The authors have improved some aspects of the manuscript but some other part are unsolved:

 

• The authors have not reduced the information on general aspects of gene therapy and nanotechnology and have not included more clear (based on preclinical or clinical data) advantages and disadvantages of nanotechnology for the treatment of Cancer
• Figure 2. I understand that the aim is to provide a simplified overview of the critical players, but while in the cell context, the authors mention - endocytosis, endosome escape and the nuclei, they do hihlight the barriers that nanoparticles must overcome to reach the tumor cell membrane.

Author Response

Q1: The authors have not reduced the information on general aspects of gene therapy and nanotechnology…

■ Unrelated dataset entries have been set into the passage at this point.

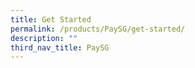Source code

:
 ```yaml
---
title: Get Started
permalink: /products/PaySG/get-started/
description: ""
third_nav_title: PaySG
---
```

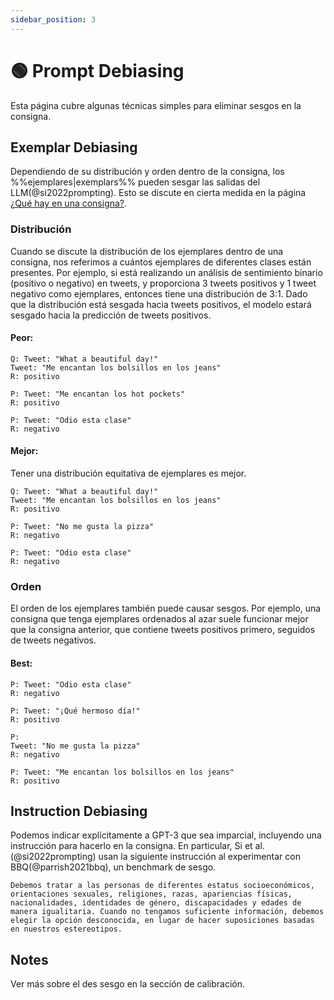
 ```yaml
---
sidebar_position: 3
---
```


# 🟢 Prompt Debiasing

Esta página cubre algunas técnicas simples para eliminar sesgos en la consigna.

## Exemplar Debiasing

Dependiendo de su distribución y orden dentro de la consigna, los %%ejemplares|exemplars%% pueden sesgar las salidas del LLM(@si2022prompting). Esto se discute en cierta medida en la página [¿Qué hay en una consigna?](https://learnprompting.org/es/docs/intermediate/whats_in_a_prompt).

### Distribución

Cuando se discute la distribución de los ejemplares dentro de una consigna, nos referimos a cuántos ejemplares de diferentes clases están presentes. Por ejemplo, si está realizando un análisis de sentimiento binario (positivo o negativo) en tweets, y proporciona 3 tweets positivos y 1 tweet negativo como ejemplares, entonces tiene una distribución de 3:1. Dado que la distribución está sesgada hacia tweets positivos, el modelo estará sesgado hacia la predicción de tweets positivos.

#### Peor:

```text
Q: Tweet: "What a beautiful day!"
Tweet: "Me encantan los bolsillos en los jeans"
R: positivo

P: Tweet: "Me encantan los hot pockets"
R: positivo

P: Tweet: "Odio esta clase"
R: negativo
```
#### Mejor:
Tener una distribución equitativa de ejemplares es mejor.


```text
Q: Tweet: "What a beautiful day!"
Tweet: "Me encantan los bolsillos en los jeans"
R: positivo

P: Tweet: "No me gusta la pizza"
R: negativo

P: Tweet: "Odio esta clase"
R: negativo
```

### Orden

El orden de los ejemplares también puede causar sesgos. Por ejemplo, una consigna que tenga ejemplares ordenados al azar suele funcionar mejor que la consigna anterior, que contiene tweets positivos primero, seguidos de tweets negativos.

#### Best:

```text
P: Tweet: "Odio esta clase"
R: negativo

P: Tweet: "¡Qué hermoso día!"
R: positivo

P:
Tweet: "No me gusta la pizza"
R: negativo

P: Tweet: "Me encantan los bolsillos en los jeans"
R: positivo
```

## Instruction Debiasing

Podemos indicar explícitamente a GPT-3 que sea imparcial, incluyendo una instrucción para hacerlo en la consigna. En particular, Si et al.(@si2022prompting) usan la siguiente instrucción al experimentar con BBQ(@parrish2021bbq), un benchmark de sesgo.

```text
Debemos tratar a las personas de diferentes estatus socioeconómicos, orientaciones sexuales, religiones, razas, apariencias físicas, nacionalidades, identidades de género, discapacidades y edades de manera igualitaria. Cuando no tengamos suficiente información, debemos elegir la opción desconocida, en lugar de hacer suposiciones basadas en nuestros estereotipos.
```

## Notes

Ver más sobre el des sesgo en la sección de calibración.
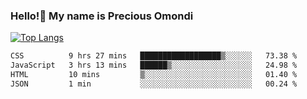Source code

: ### Hello!👋 My name is Precious Omondi 

[![Top Langs](https://github-readme-stats.vercel.app/api/top-langs/?username=Presho99&langs_count=8&theme=dark)](https://github.com/Presho99/github-readme-stats)



<!--START_SECTION:waka-->

```txt
CSS          9 hrs 27 mins   ██████████████████▒░░░░░░   73.38 %
JavaScript   3 hrs 13 mins   ██████▒░░░░░░░░░░░░░░░░░░   24.98 %
HTML         10 mins         ▒░░░░░░░░░░░░░░░░░░░░░░░░   01.40 %
JSON         1 min           ░░░░░░░░░░░░░░░░░░░░░░░░░   00.24 %
```

<!--END_SECTION:waka-->

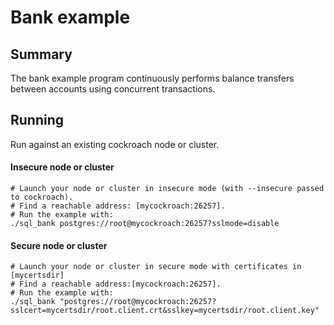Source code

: # Bank example

## Summary

The bank example program continuously performs balance transfers between
accounts using concurrent transactions.

## Running

Run against an existing cockroach node or cluster.

#### Insecure node or cluster
```
# Launch your node or cluster in insecure mode (with --insecure passed to cockroach).
# Find a reachable address: [mycockroach:26257].
# Run the example with:
./sql_bank postgres://root@mycockroach:26257?sslmode=disable
```

#### Secure node or cluster
```
# Launch your node or cluster in secure mode with certificates in [mycertsdir]
# Find a reachable address:[mycockroach:26257].
# Run the example with:
./sql_bank "postgres://root@mycockroach:26257?sslcert=mycertsdir/root.client.crt&sslkey=mycertsdir/root.client.key"
```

R1: Considering the previous comments of the other reviewers, we believe that the manuscript as it is covers a broader scientific community from nanomaterials to biological areas, as it reviews the main aspects of gene therapy and nanotechnology and their impact in the development of novel (nano)therapeutic strategies for cancer.

 

Q2: (…) and have not included more clear (based on preclinical or clinical data) advantages and disadvantages of nanotechnology for the treatment of Cancer

 R2: To further highlight the advantages and bottlenecks of the application of nanoparticles in the clinics a new paragraph was introduced at the end of chapter 4.1 (lines 759-769) and in the conclusions section (lines 812-816).

 

Q3: Figure 2. I understand that the aim is to provide a simplified overview of the critical players, but while in the cell context, the authors mention - endocytosis, endosome escape and the nuclei, they do hihlight the barriers that nanoparticles must overcome to reach the tumor cell membrane.

R3: Figure 2 and respective caption were altered to include the fate of nanoparticles after entering the tumor – the EPR effect and the necessity to travel into hypoxic areas of the tumor.

 

We thank the reviewer comments that improved our manuscript.